There is some slightly slow down in instcombine, but the difference in the O3 times are essentially noise. I measured an outlier (which I discarded in the above) of 16.408 for "-O3 -value-tracking-dom-conditions=0".

Diff Detail

Repository
rL LLVM

Event Timeline

reames updated this revision to Diff 20111.Feb 17 2015, 3:59 PM
reames retitled this revision from to Infer known bits from dominating conditions.
reames updated this object.
reames edited the test plan for this revision. (Show Details)
reames added reviewers: nlewycky, hfinkel.
reames added a subscriber: Unknown Object (MLST).

Here are the O3 numbers for a Release build (without asserts):
-O3 -value-tracking-dom-conditions=1: 11.045-11.319
-O3 -value-tracking-dom-conditions=0: 10.989-11.300

Taking the two extremes, that's about a 300 ms difference at worst. That's about 2.7%. Given the (informally measured) variance between runs, that's within the noise.

In terms of effectiveness, this allows an extra 500 inst combines (out of ~50k). The resulting IR is slightly larger, though I can't easily determine why. The biggest difference is a lot more nsw and nuw markers are being added. It appears that instcombine is now handling some cases that LVI and GVN would have previously gotten since the stats on those drop slightly. (This has the potential of making those passes more powerful due by avoiding pass ordering issues.) I do see both loop vectorizer and memcpyopt kicking in one extra time each. I have not measured execution time of sqlite.

hfinkel edited edge metadata.Feb 19 2015, 5:47 AM

Thanks for working on this!

I'd really like to see a compile-time comparison with an implementation that just walks up the dominator tree. It seems like that technique would be more powerful (because it could catch conditions where the variable is not a direct argument to the icmp). It might be manageable (with a cutoff for really deep trees, and noting that we can stop searching after we reach the definition of the variable itself).

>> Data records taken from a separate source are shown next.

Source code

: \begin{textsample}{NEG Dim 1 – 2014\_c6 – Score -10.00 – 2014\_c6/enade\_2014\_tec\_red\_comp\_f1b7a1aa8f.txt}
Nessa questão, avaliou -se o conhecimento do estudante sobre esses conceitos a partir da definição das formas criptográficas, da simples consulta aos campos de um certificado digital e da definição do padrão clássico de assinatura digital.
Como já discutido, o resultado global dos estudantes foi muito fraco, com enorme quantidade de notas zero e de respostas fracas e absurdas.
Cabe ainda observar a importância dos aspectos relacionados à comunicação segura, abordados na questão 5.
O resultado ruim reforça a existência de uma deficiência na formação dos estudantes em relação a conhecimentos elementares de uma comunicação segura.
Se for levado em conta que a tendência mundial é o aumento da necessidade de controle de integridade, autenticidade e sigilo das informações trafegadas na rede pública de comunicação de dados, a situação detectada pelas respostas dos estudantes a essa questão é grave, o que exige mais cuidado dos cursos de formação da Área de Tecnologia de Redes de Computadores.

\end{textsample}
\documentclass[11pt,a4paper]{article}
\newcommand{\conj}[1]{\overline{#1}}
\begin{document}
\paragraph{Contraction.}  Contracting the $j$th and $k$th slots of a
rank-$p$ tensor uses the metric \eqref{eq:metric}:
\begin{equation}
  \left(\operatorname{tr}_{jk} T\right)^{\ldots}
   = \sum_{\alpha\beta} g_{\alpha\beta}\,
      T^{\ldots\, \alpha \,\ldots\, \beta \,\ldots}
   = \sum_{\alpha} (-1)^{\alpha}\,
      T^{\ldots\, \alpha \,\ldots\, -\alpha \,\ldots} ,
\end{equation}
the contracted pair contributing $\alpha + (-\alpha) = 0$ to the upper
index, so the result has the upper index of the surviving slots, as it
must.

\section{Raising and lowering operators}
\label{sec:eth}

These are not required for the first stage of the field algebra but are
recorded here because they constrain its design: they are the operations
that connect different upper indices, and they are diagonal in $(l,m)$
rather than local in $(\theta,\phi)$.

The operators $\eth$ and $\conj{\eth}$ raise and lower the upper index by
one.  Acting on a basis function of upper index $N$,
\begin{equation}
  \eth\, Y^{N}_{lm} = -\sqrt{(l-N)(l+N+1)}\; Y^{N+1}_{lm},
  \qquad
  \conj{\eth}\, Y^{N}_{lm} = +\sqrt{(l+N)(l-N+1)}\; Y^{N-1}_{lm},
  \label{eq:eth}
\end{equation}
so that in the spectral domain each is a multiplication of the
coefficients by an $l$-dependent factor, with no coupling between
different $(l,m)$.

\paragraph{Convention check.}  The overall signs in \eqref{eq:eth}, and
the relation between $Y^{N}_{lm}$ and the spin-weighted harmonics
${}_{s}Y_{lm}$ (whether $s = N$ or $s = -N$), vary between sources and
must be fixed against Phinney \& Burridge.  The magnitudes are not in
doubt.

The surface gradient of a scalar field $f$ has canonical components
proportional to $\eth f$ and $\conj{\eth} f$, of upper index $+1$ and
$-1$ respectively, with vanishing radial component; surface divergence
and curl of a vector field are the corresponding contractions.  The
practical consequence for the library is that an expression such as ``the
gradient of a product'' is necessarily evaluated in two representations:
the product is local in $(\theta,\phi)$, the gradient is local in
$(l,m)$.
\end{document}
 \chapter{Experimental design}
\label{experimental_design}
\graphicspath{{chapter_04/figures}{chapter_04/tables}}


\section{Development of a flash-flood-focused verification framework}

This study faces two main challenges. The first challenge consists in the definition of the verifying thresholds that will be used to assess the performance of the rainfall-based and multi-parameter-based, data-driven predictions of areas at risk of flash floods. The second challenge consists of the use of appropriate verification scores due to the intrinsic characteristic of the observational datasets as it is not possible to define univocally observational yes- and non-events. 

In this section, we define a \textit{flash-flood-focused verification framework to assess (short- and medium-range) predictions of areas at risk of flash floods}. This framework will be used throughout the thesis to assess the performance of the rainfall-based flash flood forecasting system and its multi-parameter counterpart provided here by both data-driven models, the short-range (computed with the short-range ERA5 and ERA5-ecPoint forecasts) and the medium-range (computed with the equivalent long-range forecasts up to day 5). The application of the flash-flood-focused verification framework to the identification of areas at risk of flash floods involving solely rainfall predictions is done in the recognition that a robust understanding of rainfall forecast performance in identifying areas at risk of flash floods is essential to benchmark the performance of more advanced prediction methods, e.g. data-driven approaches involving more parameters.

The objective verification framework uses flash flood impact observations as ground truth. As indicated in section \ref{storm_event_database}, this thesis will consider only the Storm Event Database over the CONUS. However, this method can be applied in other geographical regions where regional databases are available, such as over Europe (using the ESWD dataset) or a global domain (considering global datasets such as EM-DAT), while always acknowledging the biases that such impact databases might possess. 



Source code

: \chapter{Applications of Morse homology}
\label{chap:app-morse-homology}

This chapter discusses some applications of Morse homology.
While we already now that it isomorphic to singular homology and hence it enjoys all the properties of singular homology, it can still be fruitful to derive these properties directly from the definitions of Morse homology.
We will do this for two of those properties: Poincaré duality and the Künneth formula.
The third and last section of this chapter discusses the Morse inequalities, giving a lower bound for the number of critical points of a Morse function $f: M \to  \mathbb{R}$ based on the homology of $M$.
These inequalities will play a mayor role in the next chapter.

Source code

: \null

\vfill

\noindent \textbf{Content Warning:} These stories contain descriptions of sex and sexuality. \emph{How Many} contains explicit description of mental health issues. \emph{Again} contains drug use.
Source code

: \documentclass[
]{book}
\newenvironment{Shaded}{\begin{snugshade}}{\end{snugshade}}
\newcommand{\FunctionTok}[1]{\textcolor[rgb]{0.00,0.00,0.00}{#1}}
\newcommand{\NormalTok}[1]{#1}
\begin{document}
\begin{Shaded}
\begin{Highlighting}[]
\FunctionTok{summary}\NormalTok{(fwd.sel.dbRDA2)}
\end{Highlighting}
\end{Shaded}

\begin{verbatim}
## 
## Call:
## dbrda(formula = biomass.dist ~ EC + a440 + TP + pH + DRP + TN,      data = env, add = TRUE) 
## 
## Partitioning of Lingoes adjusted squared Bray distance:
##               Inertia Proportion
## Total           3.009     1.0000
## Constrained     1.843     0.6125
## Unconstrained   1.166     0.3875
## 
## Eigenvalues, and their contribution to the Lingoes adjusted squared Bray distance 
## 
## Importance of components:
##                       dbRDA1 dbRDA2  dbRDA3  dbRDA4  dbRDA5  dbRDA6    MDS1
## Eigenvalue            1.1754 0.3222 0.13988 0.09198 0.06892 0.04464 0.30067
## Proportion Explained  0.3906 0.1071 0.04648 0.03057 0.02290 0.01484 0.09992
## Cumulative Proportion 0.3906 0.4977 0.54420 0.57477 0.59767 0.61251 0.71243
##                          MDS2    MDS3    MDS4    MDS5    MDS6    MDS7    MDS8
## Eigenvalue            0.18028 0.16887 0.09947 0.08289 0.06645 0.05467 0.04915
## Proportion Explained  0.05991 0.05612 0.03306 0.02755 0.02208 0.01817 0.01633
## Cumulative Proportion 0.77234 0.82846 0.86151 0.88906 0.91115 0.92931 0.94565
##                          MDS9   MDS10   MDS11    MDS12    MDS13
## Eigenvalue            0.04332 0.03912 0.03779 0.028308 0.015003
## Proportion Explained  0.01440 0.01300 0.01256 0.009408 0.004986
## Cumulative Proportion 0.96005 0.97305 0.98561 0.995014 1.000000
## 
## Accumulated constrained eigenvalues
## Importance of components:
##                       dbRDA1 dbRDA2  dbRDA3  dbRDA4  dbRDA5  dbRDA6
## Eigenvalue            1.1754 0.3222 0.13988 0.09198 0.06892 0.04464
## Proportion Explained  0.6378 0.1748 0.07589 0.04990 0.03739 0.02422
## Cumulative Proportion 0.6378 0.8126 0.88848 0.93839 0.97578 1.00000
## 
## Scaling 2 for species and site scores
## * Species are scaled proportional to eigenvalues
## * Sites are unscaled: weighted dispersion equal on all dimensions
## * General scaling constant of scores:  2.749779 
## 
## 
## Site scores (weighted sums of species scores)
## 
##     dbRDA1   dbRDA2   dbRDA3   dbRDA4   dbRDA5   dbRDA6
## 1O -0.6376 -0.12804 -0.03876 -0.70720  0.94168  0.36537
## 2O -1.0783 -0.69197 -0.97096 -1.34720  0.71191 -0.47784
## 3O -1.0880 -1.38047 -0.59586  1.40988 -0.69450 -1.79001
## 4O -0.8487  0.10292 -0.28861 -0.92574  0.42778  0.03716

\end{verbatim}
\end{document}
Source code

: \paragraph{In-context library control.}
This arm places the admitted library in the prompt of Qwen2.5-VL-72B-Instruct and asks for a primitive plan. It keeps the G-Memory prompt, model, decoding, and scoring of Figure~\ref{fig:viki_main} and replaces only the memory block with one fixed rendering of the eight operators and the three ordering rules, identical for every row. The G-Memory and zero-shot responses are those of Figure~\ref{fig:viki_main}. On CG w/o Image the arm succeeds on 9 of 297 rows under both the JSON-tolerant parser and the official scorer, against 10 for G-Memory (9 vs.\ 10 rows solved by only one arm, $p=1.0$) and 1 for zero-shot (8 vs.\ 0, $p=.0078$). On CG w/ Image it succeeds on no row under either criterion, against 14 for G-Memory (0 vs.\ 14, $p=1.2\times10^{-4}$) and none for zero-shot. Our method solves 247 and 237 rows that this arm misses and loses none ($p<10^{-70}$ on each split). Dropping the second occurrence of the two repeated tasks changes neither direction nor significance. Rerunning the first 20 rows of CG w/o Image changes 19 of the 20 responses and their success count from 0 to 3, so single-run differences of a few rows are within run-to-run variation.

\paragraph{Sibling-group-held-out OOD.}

Also, full-context patches please: http://llvm.org/docs/Phabricator.html#requesting-a-review-via-the-web-interface

lib/Analysis/ValueTracking.cpp
42 ↗(On Diff #20111)

Line too long?

498 ↗(On Diff #20111)

Please make this cutoff a command-line parameter.

510 ↗(On Diff #20111)

Why do you care that the cmp has only one use? Why not look at all of the branches that use the cmp result?

541 ↗(On Diff #20111)

Indeed, can't you share all of that logic that is used by the assume implementation?

Although to really do that you'd have to start with the dominating branches, walking up?

sanjoy added a subscriber: sanjoy.Feb 25 2015, 6:37 PM

Comments inline.

lib/Analysis/ValueTracking.cpp
498 ↗(On Diff #20111)

I remember hearing somewhere that the walking the use-list in LLVM is cache-miss'y. If (a big if) that is true, then for variables with a large number of uses you're going to spend a lot of time just skimming through the use list here. To that end, does it make sense to have this cutoff in the loop where you're looping through the use list?

508 ↗(On Diff #20111)

Nit: should be ICmpInst *Cmp. In general, I'd suggest just running this patch through clang-format before checking in.

529 ↗(On Diff #20111)

I don't think this will work if BI->getSuccessor(0) == BI->getSuccessor(1). You need to check if the false branch of BI actually branches to something other than BB0.

531 ↗(On Diff #20111)

The only other place that uses Q.DT checks to see if it isn't nullptr. Is there reason to believe that we actually have the dominator tree?

533 ↗(On Diff #20111)

Actually, it might be cleaner and more powerful to just use the BasicBlockEdge version of dominates here. dominates will also handle the case where BB0 has multiple preds but BB0 dominates all of them.

574 ↗(On Diff #20111)

Nit: should this be 'high bits in RHS'?

Responding to Sanjoy's review comments.

lib/Analysis/ValueTracking.cpp
498 ↗(On Diff #20111)

This hasn't been a measurable impact. I'd be a bit leery of effecting the code generation of the loop as well. Besides, once somethings in cache (from the first check), accessing it again (in the loop) is cheap.

510 ↗(On Diff #20111)

Compile time. I want to avoid walking potentially long use lists. I'm matching specifically the common pattern of a branch controlled by a comparison right before it. See my comment to Hal about possible future extensions.

529 ↗(On Diff #20111)

You're right. I need to account for that case. Thanks for finding this!

531 ↗(On Diff #20111)

It's checked at the top of the function. We do nothing if we don't have a dom tree.

533 ↗(On Diff #20111)

This is a good idea. Hadn't thought of that interface. Will definitely have to look into that.

574 ↗(On Diff #20111)

Will fix.

To be clear, is this a request for me to evaluate this before submission? I really don't see the need given that a) the current implementation is fast, and b) this is an experimental flag.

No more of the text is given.